Caruso St John Architects
The Architects' Journal (London, UK: July 1995) pp.27–35
The more I thought about this house, the more I realized that it gathered into it a number of different, possibly contradictory, characteristics. The initial impression, having walked round and through it, was that the clue to understanding it might be through recognizing the relationship between part and whole, as the architects intended. There is no doubt that it is a didactic piece – it serves the purpose of illustrating their theory of space and its construction.
There are a number of suggested sources – Scharoun, the Smithsons, Venturi and, more immediately, the work of Florian Beigel and Tony Fretton. The German connection proved fruitful by working back from Scharoun to Hugo Haring and his idea of ‘new building’ as opposed to ‘architecture’. This direction of enquiry acknowledged the nature of the organic. ‘In nature form is the result of the organization of many distinct parts in space in such a way that life can unfold, fulfilling all its effects both in terms of the single part and in terms of the integrated whole; whereas in the geometrical cultures, form is derived from the laws of geometry.1 And of course, Haring’s position was a development of the Gothic versus Classic debate of the early- nineteenth century from Goethe via Pugin, Ruskin, Lethaby to Muthesius’s Das Englische Haus, which was published in 1904 when Haring was 22.
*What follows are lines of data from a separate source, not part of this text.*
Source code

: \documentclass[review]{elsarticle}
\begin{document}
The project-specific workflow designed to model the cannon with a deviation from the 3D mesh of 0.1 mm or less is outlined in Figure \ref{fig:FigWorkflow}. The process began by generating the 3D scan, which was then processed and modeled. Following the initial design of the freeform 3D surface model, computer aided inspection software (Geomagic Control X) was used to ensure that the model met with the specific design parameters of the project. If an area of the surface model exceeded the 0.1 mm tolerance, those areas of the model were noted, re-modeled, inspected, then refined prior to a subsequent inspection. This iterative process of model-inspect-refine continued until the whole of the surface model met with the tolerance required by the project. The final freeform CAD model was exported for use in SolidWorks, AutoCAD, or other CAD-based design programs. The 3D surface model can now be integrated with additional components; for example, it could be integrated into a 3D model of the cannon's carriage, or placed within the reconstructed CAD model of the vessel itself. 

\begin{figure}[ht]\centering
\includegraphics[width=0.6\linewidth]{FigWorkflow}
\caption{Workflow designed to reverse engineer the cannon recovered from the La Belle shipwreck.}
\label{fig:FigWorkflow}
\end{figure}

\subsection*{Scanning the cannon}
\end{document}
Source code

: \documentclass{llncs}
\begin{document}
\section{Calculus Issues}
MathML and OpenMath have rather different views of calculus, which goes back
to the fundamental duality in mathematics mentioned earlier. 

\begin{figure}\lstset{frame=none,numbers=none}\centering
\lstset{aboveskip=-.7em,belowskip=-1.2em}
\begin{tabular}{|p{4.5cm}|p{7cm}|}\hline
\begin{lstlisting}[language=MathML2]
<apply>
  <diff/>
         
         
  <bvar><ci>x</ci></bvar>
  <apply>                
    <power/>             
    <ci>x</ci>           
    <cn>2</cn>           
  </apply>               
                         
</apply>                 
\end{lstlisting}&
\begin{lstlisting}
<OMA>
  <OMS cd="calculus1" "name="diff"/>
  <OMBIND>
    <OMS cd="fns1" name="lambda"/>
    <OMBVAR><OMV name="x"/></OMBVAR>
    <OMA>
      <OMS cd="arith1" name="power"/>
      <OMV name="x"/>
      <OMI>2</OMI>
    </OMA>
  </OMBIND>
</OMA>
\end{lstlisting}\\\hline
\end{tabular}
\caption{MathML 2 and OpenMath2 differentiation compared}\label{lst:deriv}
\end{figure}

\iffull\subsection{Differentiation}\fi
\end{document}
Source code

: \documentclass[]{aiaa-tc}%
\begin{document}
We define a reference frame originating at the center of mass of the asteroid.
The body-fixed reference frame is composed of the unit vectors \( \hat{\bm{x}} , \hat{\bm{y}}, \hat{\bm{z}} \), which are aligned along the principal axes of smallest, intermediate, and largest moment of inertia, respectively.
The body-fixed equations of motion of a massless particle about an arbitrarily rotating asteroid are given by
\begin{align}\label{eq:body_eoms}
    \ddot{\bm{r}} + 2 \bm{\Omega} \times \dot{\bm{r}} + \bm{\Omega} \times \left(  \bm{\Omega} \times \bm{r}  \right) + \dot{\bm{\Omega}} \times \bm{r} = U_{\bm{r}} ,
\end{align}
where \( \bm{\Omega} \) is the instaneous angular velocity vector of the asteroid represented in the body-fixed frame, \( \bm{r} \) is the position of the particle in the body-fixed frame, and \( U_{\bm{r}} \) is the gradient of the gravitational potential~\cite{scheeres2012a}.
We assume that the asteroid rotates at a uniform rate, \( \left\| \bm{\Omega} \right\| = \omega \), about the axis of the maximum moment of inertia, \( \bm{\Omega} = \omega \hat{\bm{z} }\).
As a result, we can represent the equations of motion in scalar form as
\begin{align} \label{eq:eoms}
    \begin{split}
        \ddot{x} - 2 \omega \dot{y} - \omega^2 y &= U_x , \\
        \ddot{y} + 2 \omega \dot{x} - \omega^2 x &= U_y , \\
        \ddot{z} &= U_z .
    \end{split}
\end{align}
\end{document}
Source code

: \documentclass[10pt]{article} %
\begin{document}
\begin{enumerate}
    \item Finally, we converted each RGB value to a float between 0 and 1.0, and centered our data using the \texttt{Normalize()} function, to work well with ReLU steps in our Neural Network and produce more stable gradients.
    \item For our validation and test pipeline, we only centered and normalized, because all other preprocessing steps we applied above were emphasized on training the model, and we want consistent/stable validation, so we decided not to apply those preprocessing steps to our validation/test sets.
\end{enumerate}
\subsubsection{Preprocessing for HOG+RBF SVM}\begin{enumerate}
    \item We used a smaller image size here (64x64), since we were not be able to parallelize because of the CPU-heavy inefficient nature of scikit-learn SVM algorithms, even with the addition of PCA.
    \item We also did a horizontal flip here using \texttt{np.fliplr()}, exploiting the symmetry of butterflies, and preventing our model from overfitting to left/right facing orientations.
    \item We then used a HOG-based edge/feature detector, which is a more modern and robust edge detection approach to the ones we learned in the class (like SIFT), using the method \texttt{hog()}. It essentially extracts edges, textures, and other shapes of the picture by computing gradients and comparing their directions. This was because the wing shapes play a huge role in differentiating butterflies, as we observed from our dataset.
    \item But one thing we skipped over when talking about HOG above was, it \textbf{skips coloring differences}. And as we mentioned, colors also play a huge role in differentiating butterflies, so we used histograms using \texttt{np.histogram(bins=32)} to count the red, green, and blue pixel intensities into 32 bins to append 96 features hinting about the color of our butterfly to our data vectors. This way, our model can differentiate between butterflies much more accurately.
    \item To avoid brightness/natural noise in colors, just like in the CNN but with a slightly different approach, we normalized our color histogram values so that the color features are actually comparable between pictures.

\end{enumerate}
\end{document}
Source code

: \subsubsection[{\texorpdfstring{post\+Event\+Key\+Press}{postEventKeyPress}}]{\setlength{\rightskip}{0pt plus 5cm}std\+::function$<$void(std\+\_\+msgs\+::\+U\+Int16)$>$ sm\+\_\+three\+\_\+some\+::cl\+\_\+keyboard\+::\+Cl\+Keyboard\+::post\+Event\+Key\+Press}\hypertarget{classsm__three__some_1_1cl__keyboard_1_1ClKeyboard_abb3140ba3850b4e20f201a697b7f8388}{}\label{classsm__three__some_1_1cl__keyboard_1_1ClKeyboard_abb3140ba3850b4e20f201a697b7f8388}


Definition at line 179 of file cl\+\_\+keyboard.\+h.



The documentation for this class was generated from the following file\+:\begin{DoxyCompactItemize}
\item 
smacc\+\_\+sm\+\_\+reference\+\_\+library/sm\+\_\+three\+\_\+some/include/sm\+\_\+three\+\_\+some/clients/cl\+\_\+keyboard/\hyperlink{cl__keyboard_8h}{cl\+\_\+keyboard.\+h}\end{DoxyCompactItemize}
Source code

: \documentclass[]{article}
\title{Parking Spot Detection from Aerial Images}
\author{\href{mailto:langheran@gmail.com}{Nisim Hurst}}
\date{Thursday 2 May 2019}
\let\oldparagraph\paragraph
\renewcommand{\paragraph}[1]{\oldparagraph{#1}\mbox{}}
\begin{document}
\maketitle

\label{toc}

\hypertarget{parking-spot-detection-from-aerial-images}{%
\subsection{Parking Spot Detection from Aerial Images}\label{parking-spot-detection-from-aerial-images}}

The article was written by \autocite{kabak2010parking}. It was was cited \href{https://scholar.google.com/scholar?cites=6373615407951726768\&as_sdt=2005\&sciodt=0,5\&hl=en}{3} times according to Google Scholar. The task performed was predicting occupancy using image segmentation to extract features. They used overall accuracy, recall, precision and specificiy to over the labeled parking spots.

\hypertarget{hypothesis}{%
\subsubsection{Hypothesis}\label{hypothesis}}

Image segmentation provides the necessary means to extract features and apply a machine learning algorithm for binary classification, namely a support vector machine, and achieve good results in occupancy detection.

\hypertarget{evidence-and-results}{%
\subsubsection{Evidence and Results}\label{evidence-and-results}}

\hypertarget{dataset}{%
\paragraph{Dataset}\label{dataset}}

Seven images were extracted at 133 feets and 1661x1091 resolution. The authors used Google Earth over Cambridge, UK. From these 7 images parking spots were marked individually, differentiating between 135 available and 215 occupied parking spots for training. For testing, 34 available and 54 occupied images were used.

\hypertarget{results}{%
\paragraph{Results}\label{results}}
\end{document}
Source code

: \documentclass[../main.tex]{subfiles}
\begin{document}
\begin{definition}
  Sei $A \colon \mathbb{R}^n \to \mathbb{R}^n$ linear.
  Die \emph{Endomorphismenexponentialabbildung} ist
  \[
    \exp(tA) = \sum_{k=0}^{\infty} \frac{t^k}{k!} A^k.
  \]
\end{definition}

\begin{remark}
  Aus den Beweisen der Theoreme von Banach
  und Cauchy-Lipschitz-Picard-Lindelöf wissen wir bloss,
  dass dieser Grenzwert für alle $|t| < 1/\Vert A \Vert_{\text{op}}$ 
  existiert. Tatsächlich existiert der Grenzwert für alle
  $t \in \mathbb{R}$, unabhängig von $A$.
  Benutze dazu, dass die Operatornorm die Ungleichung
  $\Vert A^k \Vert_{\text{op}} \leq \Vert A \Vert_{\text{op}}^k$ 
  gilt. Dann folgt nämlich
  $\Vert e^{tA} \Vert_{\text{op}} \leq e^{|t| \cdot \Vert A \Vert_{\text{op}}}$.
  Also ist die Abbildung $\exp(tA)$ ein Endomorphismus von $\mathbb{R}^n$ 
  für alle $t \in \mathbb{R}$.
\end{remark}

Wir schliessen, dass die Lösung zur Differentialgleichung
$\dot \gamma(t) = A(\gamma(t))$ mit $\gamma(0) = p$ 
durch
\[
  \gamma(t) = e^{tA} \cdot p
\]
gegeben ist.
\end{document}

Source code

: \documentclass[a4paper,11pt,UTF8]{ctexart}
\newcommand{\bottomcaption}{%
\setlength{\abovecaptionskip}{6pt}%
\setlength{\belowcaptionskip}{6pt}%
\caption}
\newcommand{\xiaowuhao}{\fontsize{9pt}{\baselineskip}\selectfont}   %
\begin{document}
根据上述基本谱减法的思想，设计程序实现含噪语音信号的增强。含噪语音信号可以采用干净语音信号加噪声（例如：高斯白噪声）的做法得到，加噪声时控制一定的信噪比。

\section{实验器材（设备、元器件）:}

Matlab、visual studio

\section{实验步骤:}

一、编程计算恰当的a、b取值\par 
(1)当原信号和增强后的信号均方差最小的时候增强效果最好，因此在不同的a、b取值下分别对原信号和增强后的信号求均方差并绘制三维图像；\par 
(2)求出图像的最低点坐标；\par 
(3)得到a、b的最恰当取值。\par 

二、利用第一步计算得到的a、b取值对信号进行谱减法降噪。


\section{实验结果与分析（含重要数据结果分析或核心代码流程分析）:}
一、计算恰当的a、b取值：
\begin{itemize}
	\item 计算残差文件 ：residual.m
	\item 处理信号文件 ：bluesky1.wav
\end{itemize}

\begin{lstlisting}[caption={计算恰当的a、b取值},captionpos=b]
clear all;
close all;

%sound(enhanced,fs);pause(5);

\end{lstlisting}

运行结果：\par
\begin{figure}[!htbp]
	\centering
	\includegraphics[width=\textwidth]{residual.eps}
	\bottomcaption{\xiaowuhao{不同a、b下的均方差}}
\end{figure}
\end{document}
The character of the house, both in the differing nature of its four sides or faces and in the experience of being loosely held by slowly unfolding surfaces, is consistent with Haring’s view that ‘the part should have an identity of its own which is yet contained within the whole’.2 And it is that experience which is most pleasurable in this house. From the living room one has views both over the meadow to the north, with the horizon of the Fens, and back to the line of trees at the edge of the village. And the house has been positioned just far enough away from these trees to allow the sun into the kitchen and dining room and along the timber deck stretched across the south face.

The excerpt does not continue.